Go through the material below and copy each line where the word "packages" appears.
──────
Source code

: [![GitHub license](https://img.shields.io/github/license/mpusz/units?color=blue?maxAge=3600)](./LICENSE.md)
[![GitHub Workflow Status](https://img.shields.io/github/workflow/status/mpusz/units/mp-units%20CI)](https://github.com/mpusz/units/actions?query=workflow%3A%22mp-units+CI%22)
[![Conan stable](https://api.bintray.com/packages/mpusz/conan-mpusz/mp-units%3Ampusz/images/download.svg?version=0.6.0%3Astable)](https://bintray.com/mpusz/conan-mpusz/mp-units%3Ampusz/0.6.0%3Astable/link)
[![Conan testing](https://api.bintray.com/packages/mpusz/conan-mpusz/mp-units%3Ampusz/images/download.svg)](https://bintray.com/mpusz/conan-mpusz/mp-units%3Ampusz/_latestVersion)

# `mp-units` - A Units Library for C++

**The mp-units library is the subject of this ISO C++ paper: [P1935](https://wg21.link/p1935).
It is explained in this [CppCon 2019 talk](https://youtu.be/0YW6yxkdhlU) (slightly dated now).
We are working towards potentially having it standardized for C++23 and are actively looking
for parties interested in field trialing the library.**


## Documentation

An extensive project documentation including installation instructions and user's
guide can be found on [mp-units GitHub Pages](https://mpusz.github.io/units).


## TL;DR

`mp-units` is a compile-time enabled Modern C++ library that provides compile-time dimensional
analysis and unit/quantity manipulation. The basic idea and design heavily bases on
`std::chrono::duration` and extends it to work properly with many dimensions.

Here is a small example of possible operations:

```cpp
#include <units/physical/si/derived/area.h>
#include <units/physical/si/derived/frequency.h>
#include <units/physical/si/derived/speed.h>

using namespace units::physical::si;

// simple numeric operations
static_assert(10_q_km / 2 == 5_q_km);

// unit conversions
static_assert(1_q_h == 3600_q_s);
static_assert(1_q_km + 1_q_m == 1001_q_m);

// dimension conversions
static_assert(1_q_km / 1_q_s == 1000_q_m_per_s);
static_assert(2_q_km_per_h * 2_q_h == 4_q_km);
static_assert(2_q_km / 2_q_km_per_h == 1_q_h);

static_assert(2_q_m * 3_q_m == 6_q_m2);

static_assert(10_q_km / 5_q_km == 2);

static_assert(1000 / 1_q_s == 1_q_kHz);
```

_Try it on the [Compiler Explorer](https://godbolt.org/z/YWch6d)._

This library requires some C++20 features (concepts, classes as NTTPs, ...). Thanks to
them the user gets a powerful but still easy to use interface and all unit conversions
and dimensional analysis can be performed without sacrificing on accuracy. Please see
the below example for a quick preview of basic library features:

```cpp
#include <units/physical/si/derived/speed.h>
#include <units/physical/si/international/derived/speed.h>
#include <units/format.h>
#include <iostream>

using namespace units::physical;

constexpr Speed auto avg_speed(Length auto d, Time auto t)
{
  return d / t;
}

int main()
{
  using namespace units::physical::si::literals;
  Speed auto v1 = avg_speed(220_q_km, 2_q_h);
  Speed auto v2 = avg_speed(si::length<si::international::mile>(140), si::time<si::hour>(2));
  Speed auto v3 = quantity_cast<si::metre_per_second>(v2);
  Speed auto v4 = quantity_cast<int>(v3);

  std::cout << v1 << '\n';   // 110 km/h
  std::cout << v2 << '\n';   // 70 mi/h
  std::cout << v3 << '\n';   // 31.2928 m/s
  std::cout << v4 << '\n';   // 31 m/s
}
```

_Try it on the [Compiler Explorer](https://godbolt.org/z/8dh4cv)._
──────
* _WORKED SOLUTION_:
[![Conan stable](https://api.bintray.com/packages/mpusz/conan-mpusz/mp-units%3Ampusz/images/download.svg?version=0.6.0%3Astable)](https://bintray.com/mpusz/conan-mpusz/mp-units%3Ampusz/0.6.0%3Astable/link)
[![Conan testing](https://api.bintray.com/packages/mpusz/conan-mpusz/mp-units%3Ampusz/images/download.svg)](https://bintray.com/mpusz/conan-mpusz/mp-units%3Ampusz/_latestVersion)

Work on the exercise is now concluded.